Dust sampling is an effective way to assess the health of your environment, and the ERMI (Environmental Relative Moldiness Index) test is recommended as a place to begin.
DIY Mold Testing is an economical way to test for mold yourself, much better than the cheap kits you get from home centers and less expensive than professional mold testing. If you get a result from your test that indicates you have a problem you should then consult a professional and your insurance company.
DIY Mold Testing
Mycometrics (https://www.mycometrics.com/index.html). Prices range from $155 to $290.
The test will deliver a score of moldiness based on the ERMI scale. More important than the scale results though are the particular species of molds found. Look for these species:
- Stachybotrys – This the “Black Mold” that you hear about so much
- Aspergillus versicolor
- Aspergillus fumigatus
- Aspergillus flavus
If you find you have high concentrations of those species in your home it might be time to call a mold testing specialist and consider some mold remediation strategies.
A few FAQs about mold testing:
(found at http://www.momsaware.org/mold-testing/83-ermi-mold-testing.html)
Why is a dust sample preferable to an air sample when testing your home for mold?
Air sampling is unreliable because the results are too variable. Air sampling only identifies mold spores to the genus level. It is important to know the species of mold. Mold spores are present in the dust and the dust can be examined for species of mold using PCR (ERMI) testing.
Do you recommend the ERMI test as a place to begin when testing for toxic mold?
I always recommend the ERMI tests. The moldiness index is not too meaningful, particularly for sensitive and high-risk people. The portion of the ERMI test that is important is the identification of mold species. Often dangerous molds, such as Aspergillus versicolor, fumigatus, and flavus along with certain species of Penicillium are present. These species cannot be determined by spore counts because Aspergillus and Penicillium species have almost identical spore structures. Also, Stachybotrys does not readily shed spores, but can be found in dust and bulk samples by PCR analysis.
When vacuuming for an ERMI test, is it best to vacuum in one spot, or take from a variety of places around the home?
I personally recommend doing dust samples from various areas of the house.
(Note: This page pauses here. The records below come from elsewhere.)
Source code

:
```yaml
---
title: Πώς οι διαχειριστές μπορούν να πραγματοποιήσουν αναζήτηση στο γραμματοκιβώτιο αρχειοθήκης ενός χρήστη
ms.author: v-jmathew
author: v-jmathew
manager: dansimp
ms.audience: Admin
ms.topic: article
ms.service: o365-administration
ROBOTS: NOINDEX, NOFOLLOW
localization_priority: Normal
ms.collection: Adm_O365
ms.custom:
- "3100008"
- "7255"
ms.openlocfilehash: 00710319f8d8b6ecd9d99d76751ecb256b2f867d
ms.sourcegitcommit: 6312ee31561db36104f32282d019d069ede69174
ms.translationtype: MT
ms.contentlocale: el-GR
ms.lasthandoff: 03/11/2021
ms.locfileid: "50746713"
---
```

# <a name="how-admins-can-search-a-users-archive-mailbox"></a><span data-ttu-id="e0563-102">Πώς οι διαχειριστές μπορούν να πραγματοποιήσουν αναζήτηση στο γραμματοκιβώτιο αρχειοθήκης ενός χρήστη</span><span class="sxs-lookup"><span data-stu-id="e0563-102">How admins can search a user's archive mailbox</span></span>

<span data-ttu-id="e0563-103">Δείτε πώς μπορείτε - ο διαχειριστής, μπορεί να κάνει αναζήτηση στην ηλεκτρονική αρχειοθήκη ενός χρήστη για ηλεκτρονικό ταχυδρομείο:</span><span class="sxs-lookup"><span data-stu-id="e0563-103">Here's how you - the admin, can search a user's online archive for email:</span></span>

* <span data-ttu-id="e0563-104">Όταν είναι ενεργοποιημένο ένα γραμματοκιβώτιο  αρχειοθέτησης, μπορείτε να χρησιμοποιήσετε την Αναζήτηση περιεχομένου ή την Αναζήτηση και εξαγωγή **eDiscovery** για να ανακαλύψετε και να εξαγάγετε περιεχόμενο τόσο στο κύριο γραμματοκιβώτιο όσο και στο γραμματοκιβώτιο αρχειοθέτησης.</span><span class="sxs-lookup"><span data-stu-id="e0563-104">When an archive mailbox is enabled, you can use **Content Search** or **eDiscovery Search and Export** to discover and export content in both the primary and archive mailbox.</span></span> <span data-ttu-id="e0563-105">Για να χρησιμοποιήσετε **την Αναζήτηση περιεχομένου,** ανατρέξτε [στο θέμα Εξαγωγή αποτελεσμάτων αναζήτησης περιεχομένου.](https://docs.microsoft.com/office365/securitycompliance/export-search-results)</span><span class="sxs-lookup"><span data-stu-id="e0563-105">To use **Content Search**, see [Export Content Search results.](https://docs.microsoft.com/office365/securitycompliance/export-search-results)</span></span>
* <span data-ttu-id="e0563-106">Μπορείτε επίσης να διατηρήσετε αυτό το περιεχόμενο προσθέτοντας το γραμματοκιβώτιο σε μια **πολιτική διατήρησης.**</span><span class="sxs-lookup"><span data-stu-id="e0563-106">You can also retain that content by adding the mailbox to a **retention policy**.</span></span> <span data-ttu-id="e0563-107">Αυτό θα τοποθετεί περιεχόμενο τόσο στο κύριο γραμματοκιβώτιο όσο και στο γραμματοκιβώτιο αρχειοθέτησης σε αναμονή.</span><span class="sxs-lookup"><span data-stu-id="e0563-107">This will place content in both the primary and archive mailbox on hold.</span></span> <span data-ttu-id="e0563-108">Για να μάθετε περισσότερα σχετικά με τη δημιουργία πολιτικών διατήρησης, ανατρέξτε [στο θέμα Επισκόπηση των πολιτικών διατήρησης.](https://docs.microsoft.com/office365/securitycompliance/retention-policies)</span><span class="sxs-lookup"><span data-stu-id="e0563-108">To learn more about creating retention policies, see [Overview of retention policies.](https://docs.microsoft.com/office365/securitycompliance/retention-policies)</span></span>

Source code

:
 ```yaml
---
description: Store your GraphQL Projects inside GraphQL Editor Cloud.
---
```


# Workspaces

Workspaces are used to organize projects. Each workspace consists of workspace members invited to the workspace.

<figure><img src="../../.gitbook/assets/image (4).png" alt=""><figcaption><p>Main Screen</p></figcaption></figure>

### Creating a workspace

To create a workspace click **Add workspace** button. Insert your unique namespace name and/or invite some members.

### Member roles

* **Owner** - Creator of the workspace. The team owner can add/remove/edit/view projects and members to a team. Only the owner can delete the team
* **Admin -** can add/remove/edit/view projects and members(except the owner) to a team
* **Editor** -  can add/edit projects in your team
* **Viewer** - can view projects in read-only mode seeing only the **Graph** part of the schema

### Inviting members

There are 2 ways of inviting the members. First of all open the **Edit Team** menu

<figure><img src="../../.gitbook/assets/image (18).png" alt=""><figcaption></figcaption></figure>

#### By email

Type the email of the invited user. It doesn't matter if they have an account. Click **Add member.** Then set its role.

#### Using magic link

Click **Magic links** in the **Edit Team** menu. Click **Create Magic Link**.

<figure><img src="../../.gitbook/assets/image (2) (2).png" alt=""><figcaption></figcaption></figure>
Excellent samples areas are refrigerator coils and other hidden dust accumulation areas (e.g. under washing machines), giving the history of the home since installation of the appliances. Dust from the top of drop-down kitchen cabinets is another source. One can also use carpet dust, although this may not tell the whole story. In conclusion, collect dust from areas in the house that do not readily get cleaned. Keep all dust samples separate from each other. If the dust samples are mixed, one does not know which areas are most contaminated. However, if there is no concern for the areas involved, one can mix the dust samples. I also recommend taking bulk samples of mold growth and subjecting them to an ERMI test.
Do I need to vacuum areas that I don’t suspect have been affected by the mold?
If mold is indoors and in wall cavities, all areas of the home are probably affected. Therefore do the dust sampling as discussed above. Some areas may have fewer spores than others; however, the mold spores will drift throughout the house.
If I see visible mold but have no ill health effects, should I still test my home in this way?
Yes. How does one know that they do not have ill health effects? The health effects can range from just sneezing through systemic conditions of not feeling well.